TASK STATEMENT »
Search the material for lines containing the word "cozyhosting", and copy each one.

+ + + + + + +

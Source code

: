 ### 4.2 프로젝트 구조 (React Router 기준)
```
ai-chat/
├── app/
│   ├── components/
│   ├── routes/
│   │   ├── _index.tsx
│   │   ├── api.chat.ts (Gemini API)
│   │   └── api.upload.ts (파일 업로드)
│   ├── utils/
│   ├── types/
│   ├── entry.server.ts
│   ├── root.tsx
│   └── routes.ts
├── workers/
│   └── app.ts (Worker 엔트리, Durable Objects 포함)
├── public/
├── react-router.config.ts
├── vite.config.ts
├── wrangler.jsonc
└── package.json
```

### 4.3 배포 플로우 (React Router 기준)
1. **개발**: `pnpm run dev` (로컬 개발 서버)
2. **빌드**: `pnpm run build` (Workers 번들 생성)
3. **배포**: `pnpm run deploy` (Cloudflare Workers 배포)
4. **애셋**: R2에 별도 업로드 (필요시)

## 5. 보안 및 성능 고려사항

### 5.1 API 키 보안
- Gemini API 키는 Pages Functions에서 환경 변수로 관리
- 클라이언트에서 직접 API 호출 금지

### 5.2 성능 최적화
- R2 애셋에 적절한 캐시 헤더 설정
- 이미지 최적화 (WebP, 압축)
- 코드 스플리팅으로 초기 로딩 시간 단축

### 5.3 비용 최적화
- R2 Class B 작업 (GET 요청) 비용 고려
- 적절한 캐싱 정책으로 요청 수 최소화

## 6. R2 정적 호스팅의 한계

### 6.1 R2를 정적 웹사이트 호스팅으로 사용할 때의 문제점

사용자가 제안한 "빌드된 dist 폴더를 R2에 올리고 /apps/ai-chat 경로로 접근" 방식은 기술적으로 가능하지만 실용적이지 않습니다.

+ + + + + + +

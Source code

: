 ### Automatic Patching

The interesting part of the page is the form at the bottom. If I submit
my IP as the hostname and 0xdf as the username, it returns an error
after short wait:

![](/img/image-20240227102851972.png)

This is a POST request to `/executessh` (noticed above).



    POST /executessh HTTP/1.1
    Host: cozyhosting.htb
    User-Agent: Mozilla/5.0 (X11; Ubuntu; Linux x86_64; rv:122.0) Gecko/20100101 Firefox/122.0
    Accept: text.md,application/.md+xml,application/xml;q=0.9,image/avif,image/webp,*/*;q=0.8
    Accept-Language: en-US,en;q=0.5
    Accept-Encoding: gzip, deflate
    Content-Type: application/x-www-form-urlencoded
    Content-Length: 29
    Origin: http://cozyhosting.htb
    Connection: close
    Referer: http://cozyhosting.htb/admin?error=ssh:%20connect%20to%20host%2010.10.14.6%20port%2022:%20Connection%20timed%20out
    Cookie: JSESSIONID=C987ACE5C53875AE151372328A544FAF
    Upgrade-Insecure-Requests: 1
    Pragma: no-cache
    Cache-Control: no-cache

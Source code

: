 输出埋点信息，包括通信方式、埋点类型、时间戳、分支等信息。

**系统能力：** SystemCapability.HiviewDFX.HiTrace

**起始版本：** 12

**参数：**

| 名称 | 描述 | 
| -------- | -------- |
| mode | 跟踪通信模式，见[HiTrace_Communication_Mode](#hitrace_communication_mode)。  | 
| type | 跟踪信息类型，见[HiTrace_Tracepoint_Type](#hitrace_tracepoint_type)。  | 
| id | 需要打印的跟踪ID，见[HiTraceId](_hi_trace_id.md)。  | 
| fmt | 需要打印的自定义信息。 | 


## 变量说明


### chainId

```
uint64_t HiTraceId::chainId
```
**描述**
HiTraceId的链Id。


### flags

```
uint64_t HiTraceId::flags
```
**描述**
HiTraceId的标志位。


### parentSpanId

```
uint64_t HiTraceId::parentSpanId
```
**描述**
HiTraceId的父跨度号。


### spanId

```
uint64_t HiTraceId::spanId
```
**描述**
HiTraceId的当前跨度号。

+ + + + + + +

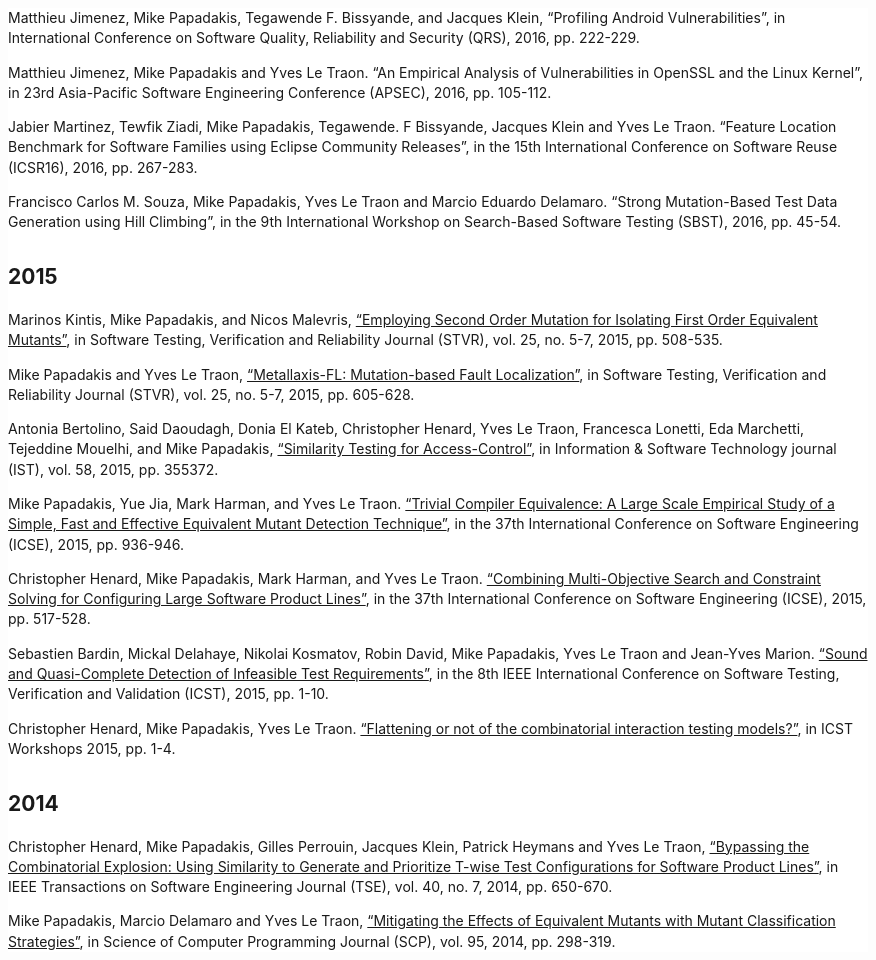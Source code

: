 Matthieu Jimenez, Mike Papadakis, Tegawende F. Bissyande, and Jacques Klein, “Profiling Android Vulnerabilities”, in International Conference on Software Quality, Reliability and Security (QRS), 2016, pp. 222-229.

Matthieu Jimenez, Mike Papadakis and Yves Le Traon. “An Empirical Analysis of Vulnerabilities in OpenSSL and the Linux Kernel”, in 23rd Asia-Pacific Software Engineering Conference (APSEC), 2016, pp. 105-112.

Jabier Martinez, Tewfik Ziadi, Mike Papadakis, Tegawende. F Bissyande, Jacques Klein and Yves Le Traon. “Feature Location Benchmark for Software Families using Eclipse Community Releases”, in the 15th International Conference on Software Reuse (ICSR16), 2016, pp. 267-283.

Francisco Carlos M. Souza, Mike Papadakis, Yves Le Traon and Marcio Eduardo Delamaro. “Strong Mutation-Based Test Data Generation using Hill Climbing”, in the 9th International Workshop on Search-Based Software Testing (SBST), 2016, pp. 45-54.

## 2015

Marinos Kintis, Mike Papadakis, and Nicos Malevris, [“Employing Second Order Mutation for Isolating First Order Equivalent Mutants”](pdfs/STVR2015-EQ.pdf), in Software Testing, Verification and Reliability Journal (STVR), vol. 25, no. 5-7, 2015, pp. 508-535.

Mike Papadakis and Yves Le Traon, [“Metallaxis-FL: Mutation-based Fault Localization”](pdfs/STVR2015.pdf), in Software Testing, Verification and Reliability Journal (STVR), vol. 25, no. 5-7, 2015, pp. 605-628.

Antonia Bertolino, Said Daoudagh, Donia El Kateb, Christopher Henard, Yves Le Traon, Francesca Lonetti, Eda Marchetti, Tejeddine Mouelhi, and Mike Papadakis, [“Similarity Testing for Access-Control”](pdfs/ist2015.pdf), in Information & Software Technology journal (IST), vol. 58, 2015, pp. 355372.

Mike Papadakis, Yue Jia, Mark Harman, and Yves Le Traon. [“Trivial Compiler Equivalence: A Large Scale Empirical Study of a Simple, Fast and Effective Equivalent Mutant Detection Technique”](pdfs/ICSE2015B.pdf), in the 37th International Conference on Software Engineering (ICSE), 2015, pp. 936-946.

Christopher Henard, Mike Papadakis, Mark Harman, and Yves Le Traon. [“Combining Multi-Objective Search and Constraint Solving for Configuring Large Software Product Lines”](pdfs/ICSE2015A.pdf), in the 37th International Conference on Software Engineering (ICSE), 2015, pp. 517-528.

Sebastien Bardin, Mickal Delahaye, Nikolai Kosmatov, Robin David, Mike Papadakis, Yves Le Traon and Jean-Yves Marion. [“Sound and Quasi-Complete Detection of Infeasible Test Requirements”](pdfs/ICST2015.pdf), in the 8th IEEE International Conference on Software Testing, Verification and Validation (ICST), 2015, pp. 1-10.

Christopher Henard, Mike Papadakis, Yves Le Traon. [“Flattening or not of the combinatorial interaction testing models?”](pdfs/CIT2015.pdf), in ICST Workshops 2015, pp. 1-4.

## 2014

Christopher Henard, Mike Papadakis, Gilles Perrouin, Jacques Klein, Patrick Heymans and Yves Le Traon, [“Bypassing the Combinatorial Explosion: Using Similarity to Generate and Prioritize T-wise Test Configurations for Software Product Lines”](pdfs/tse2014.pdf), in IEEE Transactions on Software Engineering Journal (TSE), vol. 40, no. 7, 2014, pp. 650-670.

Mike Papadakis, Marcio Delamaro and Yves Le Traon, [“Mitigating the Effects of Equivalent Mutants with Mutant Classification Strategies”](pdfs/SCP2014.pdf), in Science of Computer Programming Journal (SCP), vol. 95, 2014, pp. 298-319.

+ + + + + + +

RESPONSE BELOW »
    Host: cozyhosting.htb
    Origin: http://cozyhosting.htb
    Referer: http://cozyhosting.htb/admin?error=ssh:%20connect%20to%20host%2010.10.14.6%20port%2022:%20Connection%20timed%20out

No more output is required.